During the last decade, three different experiments have used ultrafast electron diffraction to measure the decay of the Laue diffraction peaks in laser-irradiated gold. They each attempted to elucidate the effects of nonequilibrium species on the interatomic potential. i.e., to measure the nonequilibrium Debye temperature and answer the long-standing question surrounding the existence of bond hardening/softening in warm dense gold.10–12,30 For comparable fluences, each experiment measured similar decays in the Laue diffraction peaks. However, they reached opposing conclusions; this was primarily due to different assumptions regarding the behavior of the electron–ion equilibration rate and the initial energy density deposited into the sample. For example, Daraszewicz and co-workers found that the assumed initial energy density E, calculated by taking into consideration purely the reflected and transmitted light, was reduced by a factor of η:11ε=ηE,(1)where ε is the corrected energy density. They obtained a value of η ∼ 0.5, measured through independent optical absorption methods at lower laser fluences.31 At higher fluences, they found it necessary to treat η as a free parameter.

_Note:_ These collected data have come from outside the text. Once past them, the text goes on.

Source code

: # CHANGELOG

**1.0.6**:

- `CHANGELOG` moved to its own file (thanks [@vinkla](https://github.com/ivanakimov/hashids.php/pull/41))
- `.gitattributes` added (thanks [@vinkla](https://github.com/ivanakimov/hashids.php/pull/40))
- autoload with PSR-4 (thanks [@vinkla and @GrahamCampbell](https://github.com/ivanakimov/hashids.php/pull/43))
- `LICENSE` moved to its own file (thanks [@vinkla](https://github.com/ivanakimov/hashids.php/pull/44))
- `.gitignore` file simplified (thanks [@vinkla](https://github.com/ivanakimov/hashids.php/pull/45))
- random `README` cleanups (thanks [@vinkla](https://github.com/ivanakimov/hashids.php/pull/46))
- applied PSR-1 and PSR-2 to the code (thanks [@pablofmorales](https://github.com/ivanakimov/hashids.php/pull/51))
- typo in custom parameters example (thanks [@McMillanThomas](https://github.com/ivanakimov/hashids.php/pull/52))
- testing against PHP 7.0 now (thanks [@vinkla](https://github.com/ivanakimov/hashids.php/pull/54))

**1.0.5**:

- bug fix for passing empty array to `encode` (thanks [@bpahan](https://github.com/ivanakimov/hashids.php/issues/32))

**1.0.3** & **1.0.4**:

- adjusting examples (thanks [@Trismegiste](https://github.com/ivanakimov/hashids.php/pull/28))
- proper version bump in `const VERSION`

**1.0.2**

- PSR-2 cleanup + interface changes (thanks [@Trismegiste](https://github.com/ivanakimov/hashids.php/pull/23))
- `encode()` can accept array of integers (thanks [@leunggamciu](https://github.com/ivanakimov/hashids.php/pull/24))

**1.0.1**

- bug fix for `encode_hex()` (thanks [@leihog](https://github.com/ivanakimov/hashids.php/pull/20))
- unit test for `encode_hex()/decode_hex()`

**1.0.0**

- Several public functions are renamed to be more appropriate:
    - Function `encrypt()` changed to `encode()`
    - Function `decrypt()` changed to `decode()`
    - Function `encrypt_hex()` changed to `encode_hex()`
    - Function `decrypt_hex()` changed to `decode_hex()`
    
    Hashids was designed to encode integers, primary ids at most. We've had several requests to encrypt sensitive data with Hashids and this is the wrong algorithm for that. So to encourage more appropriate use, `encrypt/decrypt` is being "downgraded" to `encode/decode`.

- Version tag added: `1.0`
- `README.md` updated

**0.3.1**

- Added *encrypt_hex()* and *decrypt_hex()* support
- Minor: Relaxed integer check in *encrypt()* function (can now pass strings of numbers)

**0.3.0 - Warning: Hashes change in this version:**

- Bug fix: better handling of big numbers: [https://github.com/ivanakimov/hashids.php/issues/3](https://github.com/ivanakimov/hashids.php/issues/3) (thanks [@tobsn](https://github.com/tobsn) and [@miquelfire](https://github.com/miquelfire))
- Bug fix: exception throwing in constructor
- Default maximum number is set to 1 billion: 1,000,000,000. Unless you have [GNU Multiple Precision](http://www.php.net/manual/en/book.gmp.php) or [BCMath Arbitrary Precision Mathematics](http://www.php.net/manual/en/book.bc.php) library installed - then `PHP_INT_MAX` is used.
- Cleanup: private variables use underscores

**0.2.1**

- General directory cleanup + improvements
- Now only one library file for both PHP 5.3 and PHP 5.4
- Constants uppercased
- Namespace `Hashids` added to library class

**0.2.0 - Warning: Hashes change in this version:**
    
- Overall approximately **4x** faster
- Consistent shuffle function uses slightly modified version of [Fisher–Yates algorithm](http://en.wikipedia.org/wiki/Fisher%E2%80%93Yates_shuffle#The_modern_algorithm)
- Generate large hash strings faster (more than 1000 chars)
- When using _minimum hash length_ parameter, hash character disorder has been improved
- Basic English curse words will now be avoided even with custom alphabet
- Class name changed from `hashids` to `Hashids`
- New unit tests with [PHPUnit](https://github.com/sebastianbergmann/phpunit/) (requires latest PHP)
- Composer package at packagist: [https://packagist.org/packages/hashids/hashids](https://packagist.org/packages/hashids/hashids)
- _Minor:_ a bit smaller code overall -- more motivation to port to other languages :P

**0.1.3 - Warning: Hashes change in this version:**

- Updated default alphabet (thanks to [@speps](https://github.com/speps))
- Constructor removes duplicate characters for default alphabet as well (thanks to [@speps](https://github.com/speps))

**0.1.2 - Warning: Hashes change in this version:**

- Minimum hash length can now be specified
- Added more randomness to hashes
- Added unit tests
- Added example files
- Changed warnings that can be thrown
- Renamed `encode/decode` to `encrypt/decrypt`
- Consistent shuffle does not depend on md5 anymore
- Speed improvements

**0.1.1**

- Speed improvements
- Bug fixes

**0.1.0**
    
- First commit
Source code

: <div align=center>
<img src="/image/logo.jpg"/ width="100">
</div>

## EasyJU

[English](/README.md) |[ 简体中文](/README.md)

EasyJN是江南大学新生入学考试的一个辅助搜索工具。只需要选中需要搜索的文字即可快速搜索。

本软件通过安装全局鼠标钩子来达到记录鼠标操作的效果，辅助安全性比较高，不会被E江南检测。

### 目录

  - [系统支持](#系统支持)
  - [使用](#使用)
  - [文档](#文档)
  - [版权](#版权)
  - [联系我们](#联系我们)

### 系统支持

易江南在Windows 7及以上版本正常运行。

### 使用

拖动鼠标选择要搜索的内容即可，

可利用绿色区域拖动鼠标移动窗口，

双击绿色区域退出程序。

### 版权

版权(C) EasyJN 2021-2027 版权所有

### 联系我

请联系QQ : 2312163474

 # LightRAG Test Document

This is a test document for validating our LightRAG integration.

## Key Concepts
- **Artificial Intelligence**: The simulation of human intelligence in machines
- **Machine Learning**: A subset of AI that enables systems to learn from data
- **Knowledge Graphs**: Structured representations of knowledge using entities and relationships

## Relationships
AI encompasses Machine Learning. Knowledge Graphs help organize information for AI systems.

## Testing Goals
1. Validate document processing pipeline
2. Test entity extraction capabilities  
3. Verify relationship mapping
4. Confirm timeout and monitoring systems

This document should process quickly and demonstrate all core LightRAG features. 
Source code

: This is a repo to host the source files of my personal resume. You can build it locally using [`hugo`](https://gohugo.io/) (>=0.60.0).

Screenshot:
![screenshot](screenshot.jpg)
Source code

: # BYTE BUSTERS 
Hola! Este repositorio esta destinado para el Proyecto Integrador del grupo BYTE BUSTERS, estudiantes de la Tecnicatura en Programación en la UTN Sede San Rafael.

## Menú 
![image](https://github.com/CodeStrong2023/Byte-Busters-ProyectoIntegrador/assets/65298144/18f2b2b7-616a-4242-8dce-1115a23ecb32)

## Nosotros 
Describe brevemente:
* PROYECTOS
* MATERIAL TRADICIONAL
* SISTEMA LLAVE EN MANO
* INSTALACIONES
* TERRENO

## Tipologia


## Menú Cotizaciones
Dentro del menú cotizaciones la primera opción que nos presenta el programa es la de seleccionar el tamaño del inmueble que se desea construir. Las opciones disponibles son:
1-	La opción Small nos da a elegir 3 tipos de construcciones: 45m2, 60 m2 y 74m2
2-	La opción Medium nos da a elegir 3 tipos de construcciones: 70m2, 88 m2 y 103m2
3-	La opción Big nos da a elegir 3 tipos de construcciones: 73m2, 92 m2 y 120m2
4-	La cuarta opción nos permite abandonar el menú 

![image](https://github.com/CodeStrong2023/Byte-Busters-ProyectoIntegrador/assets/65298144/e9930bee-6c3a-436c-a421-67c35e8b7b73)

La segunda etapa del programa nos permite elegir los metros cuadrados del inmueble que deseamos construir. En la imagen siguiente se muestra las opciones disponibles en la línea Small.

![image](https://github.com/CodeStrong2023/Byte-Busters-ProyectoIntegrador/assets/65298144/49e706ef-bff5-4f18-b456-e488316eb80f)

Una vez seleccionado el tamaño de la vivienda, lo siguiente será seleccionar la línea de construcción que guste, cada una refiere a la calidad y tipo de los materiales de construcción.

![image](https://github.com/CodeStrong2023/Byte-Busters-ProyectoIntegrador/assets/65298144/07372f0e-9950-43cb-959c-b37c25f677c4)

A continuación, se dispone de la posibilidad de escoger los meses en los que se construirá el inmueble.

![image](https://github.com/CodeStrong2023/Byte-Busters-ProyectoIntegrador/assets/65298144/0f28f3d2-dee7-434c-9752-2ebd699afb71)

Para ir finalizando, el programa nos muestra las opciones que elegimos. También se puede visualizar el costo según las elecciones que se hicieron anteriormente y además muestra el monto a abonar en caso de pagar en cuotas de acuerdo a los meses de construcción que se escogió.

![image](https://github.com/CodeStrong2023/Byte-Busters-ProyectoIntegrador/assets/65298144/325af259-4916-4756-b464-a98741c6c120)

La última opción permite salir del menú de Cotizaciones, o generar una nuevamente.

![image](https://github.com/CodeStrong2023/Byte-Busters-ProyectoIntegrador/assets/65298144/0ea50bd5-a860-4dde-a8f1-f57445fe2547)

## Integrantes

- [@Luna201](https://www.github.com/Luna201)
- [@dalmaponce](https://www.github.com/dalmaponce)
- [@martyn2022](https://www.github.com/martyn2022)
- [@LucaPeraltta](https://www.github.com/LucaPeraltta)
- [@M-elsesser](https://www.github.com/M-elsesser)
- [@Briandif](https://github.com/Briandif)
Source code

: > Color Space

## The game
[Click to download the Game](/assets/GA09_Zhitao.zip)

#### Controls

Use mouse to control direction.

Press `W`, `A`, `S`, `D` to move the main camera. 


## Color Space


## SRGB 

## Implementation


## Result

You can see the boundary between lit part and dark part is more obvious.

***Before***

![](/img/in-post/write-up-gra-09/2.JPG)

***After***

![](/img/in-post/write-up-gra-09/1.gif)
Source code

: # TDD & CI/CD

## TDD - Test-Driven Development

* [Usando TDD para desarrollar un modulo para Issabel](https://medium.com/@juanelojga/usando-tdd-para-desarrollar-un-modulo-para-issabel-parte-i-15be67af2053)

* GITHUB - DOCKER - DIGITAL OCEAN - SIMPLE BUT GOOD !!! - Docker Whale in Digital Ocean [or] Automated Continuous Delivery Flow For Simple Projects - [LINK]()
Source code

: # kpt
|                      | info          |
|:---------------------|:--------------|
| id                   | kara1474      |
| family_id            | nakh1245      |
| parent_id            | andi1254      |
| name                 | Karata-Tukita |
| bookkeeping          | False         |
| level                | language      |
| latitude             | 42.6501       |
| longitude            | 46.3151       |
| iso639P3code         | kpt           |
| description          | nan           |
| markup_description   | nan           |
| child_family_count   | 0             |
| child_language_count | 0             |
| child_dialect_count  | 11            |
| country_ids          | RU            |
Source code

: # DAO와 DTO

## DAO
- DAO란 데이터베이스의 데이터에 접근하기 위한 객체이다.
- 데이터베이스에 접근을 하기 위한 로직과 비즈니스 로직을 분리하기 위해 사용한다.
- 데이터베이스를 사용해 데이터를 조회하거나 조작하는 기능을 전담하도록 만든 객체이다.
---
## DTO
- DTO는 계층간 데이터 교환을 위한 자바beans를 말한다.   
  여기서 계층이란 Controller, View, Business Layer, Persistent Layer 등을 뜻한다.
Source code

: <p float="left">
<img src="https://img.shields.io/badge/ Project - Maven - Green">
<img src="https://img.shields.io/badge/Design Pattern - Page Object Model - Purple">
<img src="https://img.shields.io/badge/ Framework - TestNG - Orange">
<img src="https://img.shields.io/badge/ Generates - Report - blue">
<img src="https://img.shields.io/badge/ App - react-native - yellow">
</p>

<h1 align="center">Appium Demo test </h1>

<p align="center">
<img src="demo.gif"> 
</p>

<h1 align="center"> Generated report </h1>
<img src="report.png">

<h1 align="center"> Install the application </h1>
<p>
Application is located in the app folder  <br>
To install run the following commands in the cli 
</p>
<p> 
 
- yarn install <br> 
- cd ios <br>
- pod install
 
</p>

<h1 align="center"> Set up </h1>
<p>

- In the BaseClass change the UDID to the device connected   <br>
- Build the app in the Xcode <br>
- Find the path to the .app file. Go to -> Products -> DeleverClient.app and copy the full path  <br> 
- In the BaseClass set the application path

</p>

This extra energy-loss pathway, specific to the target and experimental geometry, was attributed to ballistic/fast electron transport away from the system—despite contemporary claims that the value of η was negligible.32

One method of modeling such experiments is classical molecular dynamics (MD). When coupled to an electronic system through an appropriate thermostat, such simulations can, in one dimension, simulate the full target thickness, thus capturing the necessary strongly coupled nature of the ions.33 However, recent efforts using the highly optimized and validated interatomic potential developed by Sheng et al.34,35 were unable to reproduce the experimental results for all energy densities in tandem.36

In contrast to previous simulation work, we treat both the electron–ion equilibration rate g_ei and the initial energy density ε as free parameters to provide a consistent description of melting in warm dense gold. Initially, we make use of a constant g_ei throughout each simulation, as well as exploring three different interatomic potentials. In all cases, we are able to obtain excellent agreement between the decays of Laue diffraction peaks obtained experimentally and those calculated from synthetic diffraction patterns. We find a strongly energy-dependent electron–ion equilibration rate, in addition to considerable differences between the assumed energy density E and the energy density in the simulations ε. In fact, for each interatomic potential that we have tested, we have found that the success of the model is contingent on allowing energy to escape from the target region. This additional energy loss, which we also characterize by η, scales strongly with laser intensity. Additionally, we have implemented several published electron-temperature-dependent (ETD) and ion-temperature-dependent g_ei models.21–23,25,26,29 For all forms of g_ei, consistency between the simulated and measured diffraction patterns is only achieved by reducing the absorbed energy density.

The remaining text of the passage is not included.